永夏はすべての棋士は過去の先人たちの財産の相続人であり、自分たちもまた後世に財産を残していく使命を持った主体であると言った。それを受けて楊海はさらに言う。

「青臭いガキのセリフさ 遠い過去と遠い未来をつなげる? そんなの今生きてるヤツ誰だってそうだろ 棋士囲碁も関係ナシ 国も何もかも関係ナシ なぜ碁を打つのかもなぜ生きてるのかも一緒じゃないか」

 こうしてヒカルの持つ二重の特権性は解除される。すなわち、佐為とヒカルの特殊な関係性に限らず、棋士という特権的な地位に限らず、すべての人々は時間を超えて・国を超えて、人々のあらゆる営みの網目の中に生きている。

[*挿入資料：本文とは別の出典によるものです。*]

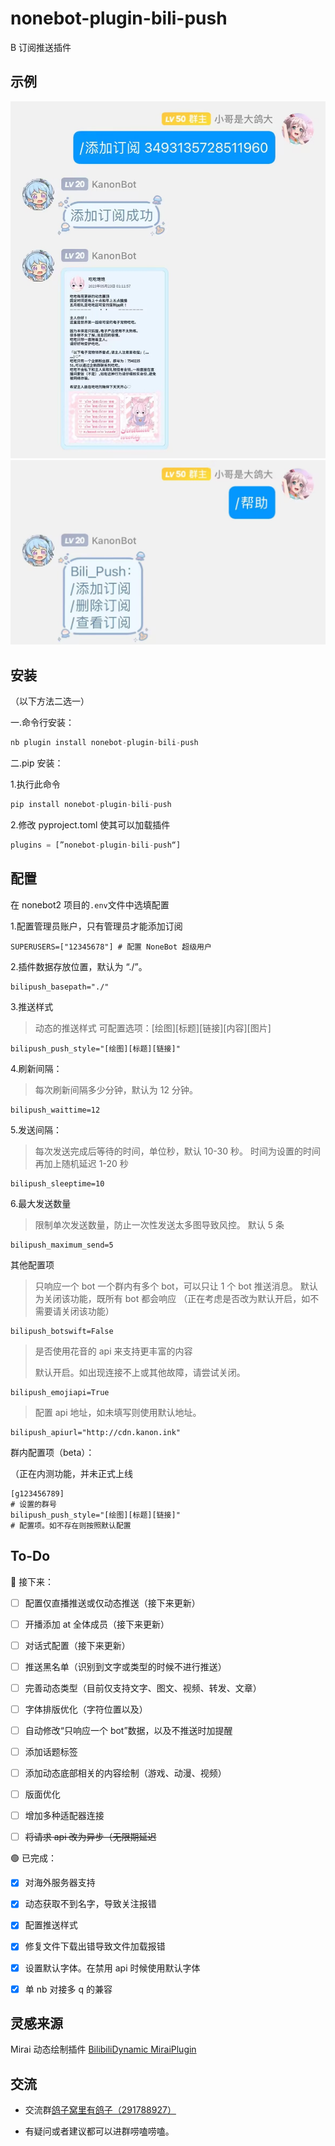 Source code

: # nonebot-plugin-bili-push

B 订阅推送插件

## 示例

![输入图片描述](README_md_files/9cf89890-0952-11ee-8733-25d9c7397331.jpeg?v=1&type=image)
![输入图片描述](README_md_files/7fd7ee50-0952-11ee-8733-25d9c7397331.jpeg?v=1&type=image)

## 安装

（以下方法二选一）

一.命令行安装：

```python
nb plugin install nonebot-plugin-bili-push
```

二.pip 安装：

1.执行此命令

```python
pip install nonebot-plugin-bili-push
```

2.修改 pyproject.toml 使其可以加载插件

```python
plugins = [”nonebot-plugin-bili-push“]
```

## 配置

在 nonebot2 项目的`.env`文件中选填配置

1.配置管理员账户，只有管理员才能添加订阅

    SUPERUSERS=["12345678"] # 配置 NoneBot 超级用户

2.插件数据存放位置，默认为 “./”。

    bilipush_basepath="./"

3.推送样式

> 动态的推送样式
> 可配置选项：\[绘图]\[标题]\[链接]\[内容]\[图片]

    bilipush_push_style="[绘图][标题][链接]"

4.刷新间隔：

> 每次刷新间隔多少分钟，默认为 12 分钟。

    bilipush_waittime=12

5.发送间隔：

> 每次发送完成后等待的时间，单位秒，默认 10-30 秒。
> 时间为设置的时间再加上随机延迟 1-20 秒

    bilipush_sleeptime=10

6.最大发送数量

> 限制单次发送数量，防止一次性发送太多图导致风控。
> 默认 5 条

```
bilipush_maximum_send=5

```

其他配置项

> 只响应一个 bot
> 一个群内有多个 bot，可以只让 1 个 bot 推送消息。
> 默认为关闭该功能，既所有 bot 都会响应
> （正在考虑是否改为默认开启，如不需要请关闭该功能）

    bilipush_botswift=False

> 是否使用花音的 api 来支持更丰富的内容
>
> 默认开启。如出现连接不上或其他故障，请尝试关闭。

    bilipush_emojiapi=True

> 配置 api 地址，如未填写则使用默认地址。

    bilipush_apiurl="http://cdn.kanon.ink"

群内配置项（beta）：

（正在内测功能，并未正式上线

```markup
[g123456789]
# 设置的群号
bilipush_push_style="[绘图][标题][链接]"
# 配置项。如不存在则按照默认配置
```

## To-Do

🔵 接下来：

- [ ] 配置仅直播推送或仅动态推送（接下来更新）

- [ ] 开播添加 at 全体成员（接下来更新）

- [ ] 对话式配置（接下来更新）

- [ ] 推送黑名单（识别到文字或类型的时候不进行推送）

- [ ] 完善动态类型（目前仅支持文字、图文、视频、转发、文章）

- [ ] 字体排版优化（字符位置以及）

- [ ] 自动修改“只响应一个 bot”数据，以及不推送时加提醒

- [ ] 添加话题标签

- [ ] 添加动态底部相关的内容绘制（游戏、动漫、视频）

- [ ] 版面优化

- [ ] 增加多种适配器连接

- [ ] ~~将请求 api 改为异步（无限期延迟~~

🟢 已完成：

- [x] 对海外服务器支持

- [x] 动态获取不到名字，导致关注报错

- [x] 配置推送样式

- [x] 修复文件下载出错导致文件加载报错

- [x] 设置默认字体。在禁用 api 时候使用默认字体

- [x] 单 nb 对接多 q 的兼容

## 灵感来源

Mirai 动态绘制插件 [BilibiliDynamic MiraiPlugin](https://github.com/Colter23/bilibili-dynamic-mirai-plugin)

## 交流

- 交流群[鸽子窝里有鸽子（291788927）](https://qm.qq.com/cgi-bin/qm/qr?k=QhOk7Z2jaXBOnAFfRafEy9g5WoiETQhy&jump_from=webapi&authKey=fCvx/auG+QynlI8bcFNs4Csr2soR8UjzuwLqrDN9F8LDwJrwePKoe89psqpozg/m)

- 有疑问或者建议都可以进群唠嗑唠嗑。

 『ヒカルの碁』が描こうとしたものは、超常的な経験をした天才少年の成長譚ではない。本作で描かれているのは、主人公ヒカルが囲碁の言語体系を獲得していって一人の棋士になること、すなわち囲碁という文化共同体の一員になっていくことだけではない。囲碁を含めたすべての日々の営みが人類という共同体のなす営みの中にあること、自分もまたその網目の中にありその共同体の一員であること、大人になるとはその事実を知り・その担い手になることであること、本作はそれらを明らかにしたものだ。本作がヒカル個人の物語ではなく、ヒカルを通して人類すべてについて描いたものであるから、本作の最終話のタイトルは「あなたに呼びかけている」となるのである。

*1:この帰結は『めぞん一刻』における最終的な三角関係の解消によく似ており、影響を受けた可能性がある。